What is required –
Throughout the material below, how many lines include the string "lively"? Reply with only the number.

Entries shown –
____________________

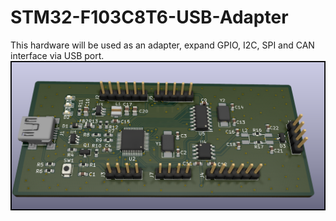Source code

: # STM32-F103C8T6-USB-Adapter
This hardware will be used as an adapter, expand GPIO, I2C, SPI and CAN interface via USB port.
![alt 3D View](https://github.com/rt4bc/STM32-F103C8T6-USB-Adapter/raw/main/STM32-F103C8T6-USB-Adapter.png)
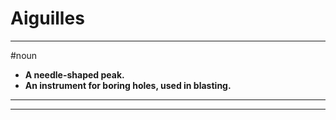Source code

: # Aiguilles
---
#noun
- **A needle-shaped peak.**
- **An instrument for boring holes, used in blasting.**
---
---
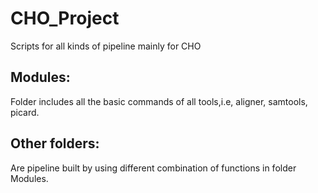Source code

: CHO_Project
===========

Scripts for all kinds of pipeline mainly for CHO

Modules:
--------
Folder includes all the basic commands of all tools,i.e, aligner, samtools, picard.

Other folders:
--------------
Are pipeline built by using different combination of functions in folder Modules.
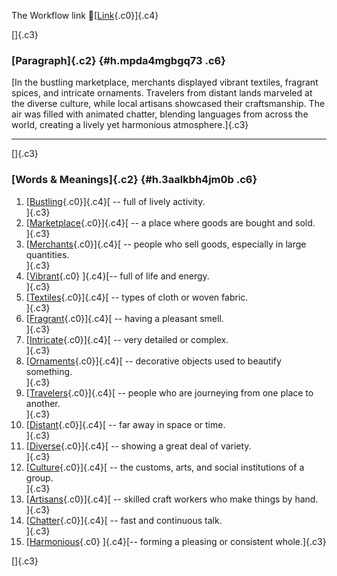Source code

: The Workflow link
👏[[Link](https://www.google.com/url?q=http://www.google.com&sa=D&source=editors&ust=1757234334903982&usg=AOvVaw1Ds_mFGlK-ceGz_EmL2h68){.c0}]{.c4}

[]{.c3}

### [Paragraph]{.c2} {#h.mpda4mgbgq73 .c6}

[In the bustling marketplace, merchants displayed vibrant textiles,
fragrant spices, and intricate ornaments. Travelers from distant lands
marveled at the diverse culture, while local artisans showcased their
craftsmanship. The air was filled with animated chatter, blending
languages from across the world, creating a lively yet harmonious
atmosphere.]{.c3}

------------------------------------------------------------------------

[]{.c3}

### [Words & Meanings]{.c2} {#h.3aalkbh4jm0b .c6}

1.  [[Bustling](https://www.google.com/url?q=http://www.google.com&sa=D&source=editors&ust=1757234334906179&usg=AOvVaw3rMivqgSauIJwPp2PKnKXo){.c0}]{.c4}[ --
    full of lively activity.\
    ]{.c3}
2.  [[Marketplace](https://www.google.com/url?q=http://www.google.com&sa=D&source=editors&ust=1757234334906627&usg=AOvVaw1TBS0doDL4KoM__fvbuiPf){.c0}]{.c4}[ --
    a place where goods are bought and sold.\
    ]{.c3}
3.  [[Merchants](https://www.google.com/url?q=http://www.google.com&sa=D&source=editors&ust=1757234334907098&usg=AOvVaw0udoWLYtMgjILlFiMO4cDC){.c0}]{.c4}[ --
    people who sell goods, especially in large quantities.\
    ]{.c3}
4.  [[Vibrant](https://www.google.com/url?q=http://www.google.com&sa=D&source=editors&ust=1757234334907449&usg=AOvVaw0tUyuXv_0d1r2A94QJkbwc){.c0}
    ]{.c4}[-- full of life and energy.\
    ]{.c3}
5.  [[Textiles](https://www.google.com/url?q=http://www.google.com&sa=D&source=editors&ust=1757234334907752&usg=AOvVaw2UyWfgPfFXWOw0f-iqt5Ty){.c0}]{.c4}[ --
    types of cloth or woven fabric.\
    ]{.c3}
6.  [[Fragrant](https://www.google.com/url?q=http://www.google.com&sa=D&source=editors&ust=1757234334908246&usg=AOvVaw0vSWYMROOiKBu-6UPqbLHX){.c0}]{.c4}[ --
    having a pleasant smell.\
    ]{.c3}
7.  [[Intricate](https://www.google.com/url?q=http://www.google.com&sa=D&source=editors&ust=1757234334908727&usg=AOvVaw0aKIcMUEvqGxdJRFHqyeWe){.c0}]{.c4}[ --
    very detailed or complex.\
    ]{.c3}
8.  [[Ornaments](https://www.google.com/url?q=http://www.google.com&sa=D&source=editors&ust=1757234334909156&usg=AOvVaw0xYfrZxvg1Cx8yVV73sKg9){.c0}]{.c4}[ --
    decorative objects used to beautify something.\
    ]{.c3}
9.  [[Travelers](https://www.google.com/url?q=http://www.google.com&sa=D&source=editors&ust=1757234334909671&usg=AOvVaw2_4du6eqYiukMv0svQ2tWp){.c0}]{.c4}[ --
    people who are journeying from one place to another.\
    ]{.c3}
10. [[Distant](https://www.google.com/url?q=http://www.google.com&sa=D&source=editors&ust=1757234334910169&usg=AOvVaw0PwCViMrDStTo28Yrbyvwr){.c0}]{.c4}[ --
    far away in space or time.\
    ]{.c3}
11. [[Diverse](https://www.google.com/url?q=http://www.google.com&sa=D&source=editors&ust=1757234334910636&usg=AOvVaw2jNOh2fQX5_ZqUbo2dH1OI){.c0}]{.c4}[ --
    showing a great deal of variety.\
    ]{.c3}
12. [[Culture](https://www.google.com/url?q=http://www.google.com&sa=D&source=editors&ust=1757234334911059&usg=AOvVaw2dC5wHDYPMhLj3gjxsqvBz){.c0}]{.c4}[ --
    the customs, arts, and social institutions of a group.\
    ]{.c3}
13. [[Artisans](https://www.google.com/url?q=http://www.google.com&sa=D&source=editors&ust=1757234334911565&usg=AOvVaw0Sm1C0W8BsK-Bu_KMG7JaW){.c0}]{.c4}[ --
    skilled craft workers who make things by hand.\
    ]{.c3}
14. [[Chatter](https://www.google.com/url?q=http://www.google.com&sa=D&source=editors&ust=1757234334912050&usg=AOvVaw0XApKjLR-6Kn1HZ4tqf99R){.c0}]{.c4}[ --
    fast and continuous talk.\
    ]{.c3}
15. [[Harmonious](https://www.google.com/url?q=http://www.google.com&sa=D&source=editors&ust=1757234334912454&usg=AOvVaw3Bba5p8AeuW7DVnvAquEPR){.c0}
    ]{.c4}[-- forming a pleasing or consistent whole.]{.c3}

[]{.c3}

____________________

Finished task –
2